Das Ergebnis: 40 Journalist*innen, Fotograf*innen, Karikaturist*innen arbeiteten in fünf Jahren an 700 Artikel. Das ist einmalig in der österreichischen Mediengeschichte. Von ihnen sind bis heute drei als feste Redakteur*innen bei der „Presse“ beschäftigt. Das Projekt erhielt nationale und internationale Auszeichnungen. Ich wurde auch mehrmals nach Deutschland eingeladen, um das Projekt vorzustellen. Der aktuelle Chefredakteur der Presse, Rainer Nowak, beendete das Projekt.
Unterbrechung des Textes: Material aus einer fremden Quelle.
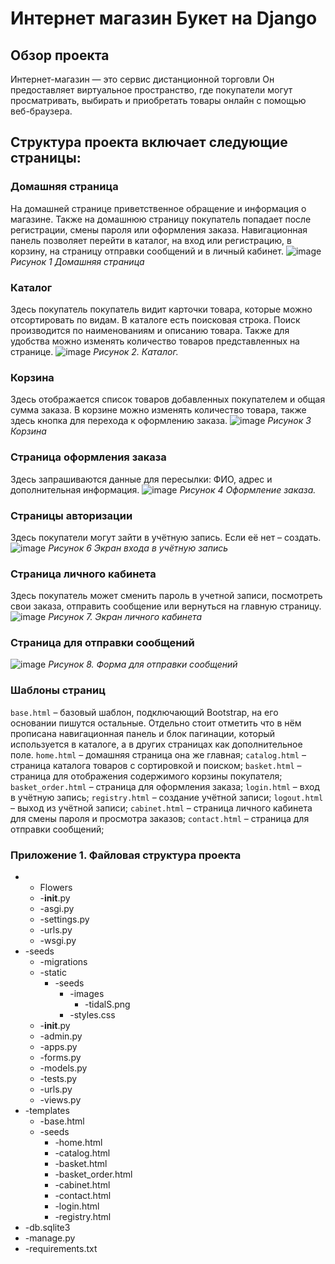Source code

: # Интернет магазин Букет на Django
## Обзор проекта
Интернет-магазин — это сервис дистанционной торговли Он предоставляет виртуальное пространство, где покупатели могут просматривать, выбирать и приобретать товары онлайн с помощью веб-браузера. 
## Структура проекта включает следующие страницы:
### Домашняя страница
На домашней странице  приветственное обращение и информация о магазине. Также на домашнюю страницу покупатель попадает после регистрации, смены пароля или оформления заказа.
Навигационная панель позволяет перейти в каталог, на вход или регистрацию, в корзину, на страницу отправки сообщений и в личный кабинет.
![image](https://github.com/user-attachments/assets/f977bca0-7f30-465c-a2f5-005dd0b6a612)
*Рисунок 1 Домашняя страница*
### Каталог
Здесь покупатель покупатель видит карточки товара, которые можно отсортировать по видам. В каталоге есть поисковая строка. Поиск производится по наименованиям и описанию товара. 
Также для удобства можно изменять количество товаров представленных на странице. 
![image](https://github.com/user-attachments/assets/34bdd2e2-409f-4001-9484-76e76a1af411)
*Рисунок 2. Каталог.*
### Корзина
Здесь отображается список товаров добавленных покупателем и общая сумма заказа. В корзине можно изменять количество товара, также здесь кнопка для перехода к оформлению заказа.
![image](https://github.com/user-attachments/assets/8119a466-e344-45a1-98b5-5719f6d2c730)
*Рисунок 3 Корзина*
### Страница оформления заказа
Здесь запрашиваются данные для пересылки: ФИО, адрес и дополнительная информация.
![image](https://github.com/user-attachments/assets/f3f4c210-d25a-49c6-aa1a-e3f656aee5e2)
*Рисунок 4 Оформление заказа.*
### Страницы авторизации
Здесь покупатели могут зайти в учётную запись. Если её нет – создать.
![image](https://github.com/user-attachments/assets/fda57055-5aee-4e23-87da-1316c70f0f08)
*Рисунок 6 Экран входа в учётную запись*
### Страница личного кабинета
Здесь покупатель может сменить пароль в учетной записи, посмотреть свои заказа, отправить сообщение или вернуться на главную страницу. 
![image](https://github.com/user-attachments/assets/07f7bf7d-b9e8-4fcc-9a40-62119ac0f08d)
*Рисунок 7.  Экран личного кабинета*
### Страница для отправки сообщений
![image](https://github.com/user-attachments/assets/4a45d594-e9f9-4037-8c87-fee3bc782be1)
*Рисунок 8.  Форма для отправки сообщений*
### Шаблоны страниц
`base.html` – базовый шаблон, подключающий Bootstrap, на его основании пишутся остальные. Отдельно стоит отметить что в нём прописана навигационная панель и блок пагинации, 
который используется в каталоге, а в других страницах как дополнительное поле.
`home.html` – домашняя страница она же главная;
`catalog.html` – страница каталога товаров с сортировкой и поиском;
`basket.html` – страница для отображения содержимого корзины покупателя;
`basket_order.html` – страница для оформления заказа;
`login.html` – вход в учётную запись;
`registry.html` – создание учётной записи;
`logout.html` – выход из учётной записи;
`cabinet.html` – страница личного кабинета для смены пароля и просмотра заказов;
`contact.html` – страница для отправки сообщений;
### Приложение 1. Файловая структура проекта
* - Flowers
  * -__init__.py
  * -asgi.py
  * -settings.py
  * -urls.py
  * -wsgi.py
* -seeds
  * -migrations
  * -static
    * -seeds
      * -images
        * -tidalS.png
      * -styles.css
  * -__init__.py
  * -admin.py
  * -apps.py
  * -forms.py
  * -models.py
  * -tests.py
  * -urls.py
  * -views.py
* -templates
  * -base.html
  * -seeds
    * -home.html
    * -catalog.html
    * -basket.html
    * -basket_order.html
    * -cabinet.html
    * -contact.html
    * -login.html
    * -registry.html
* -db.sqlite3
* -manage.py
* -requirements.txt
Die Begründung damals gegenüber Clara Akinyosoye und mir war: „Sebastian Kurz habe bei einem Treffen erklärt, er wolle das Projekt nicht mehr finanziell unterstützen.“ Auf meine Frage, was Rainer Nowak getan habe, um die Kooperation zu verteidigen, erhielt ich keine Antwort. Aber dazu muss man auch sagen, dass ich damals abgelehnt hatte, die Chefredakteurin zu entlassen, wie die Entourage von Kurz das wollte. Ihre kritischen Berichte waren dem damaligen Staatssekretär für Integration offenbar ein Dorn im Auge.
Kampagne gegen das Logo von Meinl (gemeinsam mit M. Wailand, Toledo i Dertschei).
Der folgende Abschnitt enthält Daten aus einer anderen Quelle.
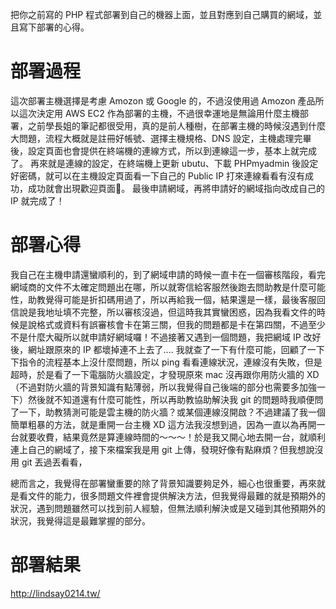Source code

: 把你之前寫的 PHP 程式部署到自己的機器上面，並且對應到自己購買的網域，並且寫下部署的心得。

# 部署過程
這次部署主機選擇是考慮 Amozon 或 Google 的，不過沒使用過 Amozon 產品所以這次決定用 AWS EC2 作為部署的主機，不過很幸運地是無論用什麼主機部署，之前學長姐的筆記都很受用，真的是前人種樹，在部署主機的時候沒遇到什麼大問題，流程大概就是註冊好帳號、選擇主機規格、DNS 設定，主機處理完畢後，設定頁面也會提供在終端機的連線方式，所以到連線這一步，基本上就完成了。
再來就是連線的設定，在終端機上更新 ubutu、下載 PHPmyadmin 後設定好密碼，就可以在主機設定頁面看一下自己的 Public IP 打來連線看看有沒有成功，成功就會出現歡迎頁面。
最後申請網域，再將申請好的網域指向改成自己的 IP 就完成了！

# 部署心得
我自己在主機申請還蠻順利的，到了網域申請的時候一直卡在一個審核階段，看完網域商的文件不太確定問題出在哪，所以就寄信給客服然後跑去問助教是什麼可能性，助教覺得可能是折扣碼用過了，所以再給我一個，結果還是一樣，最後客服回信說是我地址填不完整，所以審核沒過，但這時我其實蠻困惑，因為我看文件的時候是說格式或資料有誤審核會卡在第三關，但我的問題都是卡在第四關，不過至少不是什麼大礙所以就申請好網域囉！不過接著又遇到一個問題，我把網域 IP 改好後，網址跟原來的 IP 都壞掉連不上去了.... 我就查了一下有什麼可能，回顧了一下下指令的流程基本上沒什麼問題，所以 ping 看看連線狀況，連線沒有失敗，但是超時，於是看了一下電腦防火牆設定，才發現原來 mac 沒再跟你用防火牆的 XD（不過對防火牆的背景知識有點薄弱，所以我覺得自己後端的部分也需要多加強一下）然後就不知道還有什麼可能性，所以再助教協助解決我 git 的問題時我順便問了一下，助教猜測可能是雲主機的防火牆？或某個連線沒開啟？不過建議了我一個簡單粗暴的方法，就是重開一台主機 XD 這方法我沒想到過，因為一直以為再開一台就要收費，結果竟然是算連線時間的～～～！於是我又開心地去開一台，就順利連上自己的網域了，接下來檔案我是用 git 上傳，發現好像有點麻煩？但我想說沒用 git 丟過丟看看，

總而言之，我覺得在部署蠻重要的除了背景知識要夠足外，細心也很重要，再來就是看文件的能力，很多問題文件裡會提供解決方法，但我覺得最難的就是預期外的狀況，遇到問題雖然可以找到前人經驗，但無法順利解決或是又碰到其他預期外的狀況，我覺得這是最難掌握的部分。

# 部署結果
http://lindsay0214.tw/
Meinl reagierte und änderte das Sujet.
Politische Rahmenbedingungen
Ohne die richtigen politischen Rahmenbedingungen sowie die Bereitschaft von Entscheidungsträger*innen in Medienunternehmen wäre ein Projekt wie M-MEDIA nicht geboren worden. Im Jahr 2007 initiierte der damalige Innenminister Günther Platter die Taskforce Integration. Sie veröffentlichte Anfang 2008 den Integrationsbericht „Gemeinsam kommen wir zusammen“. Obwohl der Bericht nicht explizit von Rassismus sprach, zeigte er Diskriminierungen auf und die Notwendigkeit, diese zu bekämpfen. In ihrem Kapitel „Kultur und Medien“ zeigten Wilhelm Sandrisser (BMI) und Hans Winkler (Kleine Zeitung) auf, welche wichtige Rolle Medien im Integrationsprozess spielen. Die Autoren zitierten auch Positionen von M-MEDIA und damit unsere Forderungen: „Migranten aus der Rolle von Opfern oder Tätern, von Objekten der Berichterstattung oder auch der Wohltätigkeit herauszubringen.” Bei der Gründung des Vereins im Jahre 2005 war unser primäres Ziel jenseits der Problemberichterstattung zu agieren und Migrant*innen als aktive Gestalter*innen unserer Gesellschaft zu zeigen.
Zur Zukunft
Damit Inklusion rascher geht, sollte eine gezielte und vom Staat finanzierte Inklusionspolitik in den Medien stattfinden. Eine Möglichkeit wäre, im Bereich der Presseförderung jene Medien zu fördern, die sich zur Diversitätspolitik bekennen. Zudem sollte in allen Journalismus-Ausbildungsstätten Rassismus und Antirassismus im Nachrichtengeschäft als Pflichtfach eingeführt werden. Zuletzt sollten auch Interkulturelle Medien wissenschaftlich gefördert werden, um zu ermöglichen, dass wir in Österreich den Mainstream-Medien entgegenwirken. Gerade sie produzieren sehr oft eine problematische Fremddarstellung, die die Stimmung massiv beeinflusst.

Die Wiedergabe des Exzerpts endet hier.